Data items
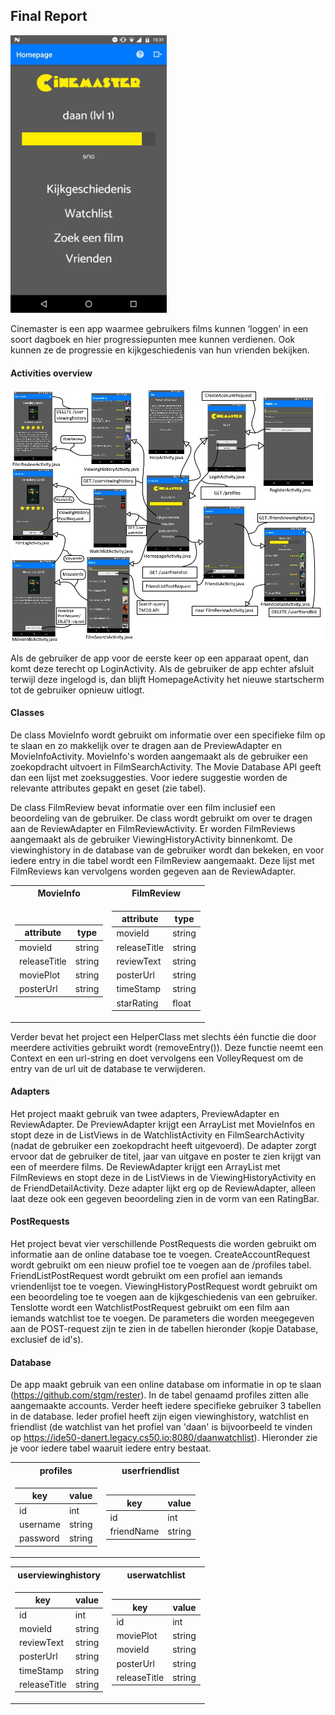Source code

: ## Final Report

<img src="/doc/finalhomepage.jpg" width="250">

Cinemaster is een app waarmee gebruikers films kunnen ‘loggen’ in een soort dagboek en hier progressiepunten mee kunnen verdienen. Ook kunnen ze de progressie en kijkgeschiedenis van hun vrienden bekijken.

#### Activities overview
<img src="/doc/technicaldesign.jpg" width="900">

Als de gebruiker de app voor de eerste keer op een apparaat opent, dan komt deze terecht op LoginActivity. Als de gebruiker de app echter afsluit terwijl deze ingelogd is, dan blijft HomepageActivity het nieuwe startscherm tot de gebruiker opnieuw uitlogt.

#### Classes

De class MovieInfo wordt gebruikt om informatie over een specifieke film op te slaan en zo makkelijk over te dragen aan de PreviewAdapter en MovieInfoActivity. MovieInfo's worden aangemaakt als de gebruiker een zoekopdracht uitvoert in FilmSearchActivity. The Movie Database API geeft dan een lijst met zoeksuggesties. Voor iedere suggestie worden de relevante attributes gepakt en geset (zie tabel).
  
  De class FilmReview bevat informatie over een film inclusief een beoordeling van de gebruiker. De class wordt gebruikt om over te dragen aan de ReviewAdapter en FilmReviewActivity. Er worden FilmReviews aangemaakt als de gebruiker ViewingHistoryActivity binnenkomt. De viewinghistory in de database van de gebruiker wordt dan bekeken, en voor iedere entry in die tabel wordt een FilmReview aangemaakt. Deze lijst met FilmReviews kan vervolgens worden gegeven aan de ReviewAdapter.

<table>
<tr><th>MovieInfo </th><th>FilmReview</th></tr>
<tr><td>

|attribute| type |
|--|--|
|movieId| string|
| releaseTitle | string | 
| moviePlot | string |
| posterUrl | string |

</td><td>

|attribute| type |
|--|--|
|movieId| string|
| releaseTitle | string | 
| reviewText | string |
| posterUrl | string |
| timeStamp | string |
| starRating | float |

</td></tr> </table>

Verder bevat het project een HelperClass met slechts één functie die door meerdere activities gebruikt wordt (removeEntry()). Deze functie neemt een Context en een url-string en doet vervolgens een VolleyRequest om de entry van de url uit de database te verwijderen.

#### Adapters
Het project maakt gebruik van twee adapters, PreviewAdapter en ReviewAdapter. De PreviewAdapter krijgt een ArrayList met MovieInfos en stopt deze in de ListViews in de WatchlistActivity en FilmSearchActivity (nadat de gebruiker een zoekopdracht heeft uitgevoerd). De adapter zorgt ervoor dat de gebruiker de titel, jaar van uitgave en poster te zien krijgt van een of meerdere films.
  De ReviewAdapter krijgt een ArrayList met FilmReviews en stopt deze in de ListViews in de ViewingHistoryActivity en de FriendDetailActivity. Deze adapter lijkt erg op de ReviewAdapter, alleen laat deze ook een gegeven beoordeling zien in de vorm van een RatingBar.

#### PostRequests

Het project bevat vier verschillende PostRequests die worden gebruikt om informatie aan de online database toe te voegen. CreateAccountRequest wordt gebruikt om een nieuw profiel toe te voegen aan de /profiles tabel. FriendListPostRequest wordt gebruikt om een profiel aan iemands vriendenlijst toe te voegen. ViewingHistoryPostRequest wordt gebruikt om een beoordeling toe te voegen aan de kijkgeschiedenis van een gebruiker. Tenslotte wordt een WatchlistPostRequest gebruikt om een film aan iemands watchlist toe te voegen. De parameters die worden meegegeven aan de POST-request zijn te zien in de tabellen hieronder (kopje Database, exclusief de id's).

#### Database
 De app maakt gebruik van een online database om informatie in op te slaan (https://github.com/stgm/rester). In de tabel genaamd
 profiles zitten alle aangemaakte accounts. Verder heeft iedere specifieke gebruiker 3 tabellen in de database. Ieder profiel 
 heeft zijn eigen viewinghistory, watchlist en friendlist (de watchlist van het profiel van 'daan' is bijvoorbeeld te vinden
 op https://ide50-danert.legacy.cs50.io:8080/daanwatchlist). Hieronder zie je voor iedere tabel waaruit iedere entry bestaat.
 
 <table>
<tr><th>profiles </th><th>userfriendlist</th></tr>
<tr><td>

|key| value |
|--|--|
|id| int|
| username | string | 
| password | string |

</td><td>

|key| value |
|--|--|
|id| int|
| friendName | string | 

</td></tr> </table>

<table>
<tr><th>userviewinghistory </th><th>userwatchlist</th></tr>
<tr><td>

|key| value |
|--|--|
|id| int|
| movieId | string | 
| reviewText | string |
| posterUrl | string | 
| timeStamp | string | 
| releaseTitle | string | 

</td><td>

|key| value |
|--|--|
|id| int|
| moviePlot | string | 
| movieId | string |
| posterUrl | string | 
| releaseTitle | string | 

</td></tr> </table>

Aim of the exercise: Check every line above for the string "entry" and copy those that have it.

Output of the exercise:
  De class FilmReview bevat informatie over een film inclusief een beoordeling van de gebruiker. De class wordt gebruikt om over te dragen aan de ReviewAdapter en FilmReviewActivity. Er worden FilmReviews aangemaakt als de gebruiker ViewingHistoryActivity binnenkomt. De viewinghistory in de database van de gebruiker wordt dan bekeken, en voor iedere entry in die tabel wordt een FilmReview aangemaakt. Deze lijst met FilmReviews kan vervolgens worden gegeven aan de ReviewAdapter.
Verder bevat het project een HelperClass met slechts één functie die door meerdere activities gebruikt wordt (removeEntry()). Deze functie neemt een Context en een url-string en doet vervolgens een VolleyRequest om de entry van de url uit de database te verwijderen.
 op https://ide50-danert.legacy.cs50.io:8080/daanwatchlist). Hieronder zie je voor iedere tabel waaruit iedere entry bestaat.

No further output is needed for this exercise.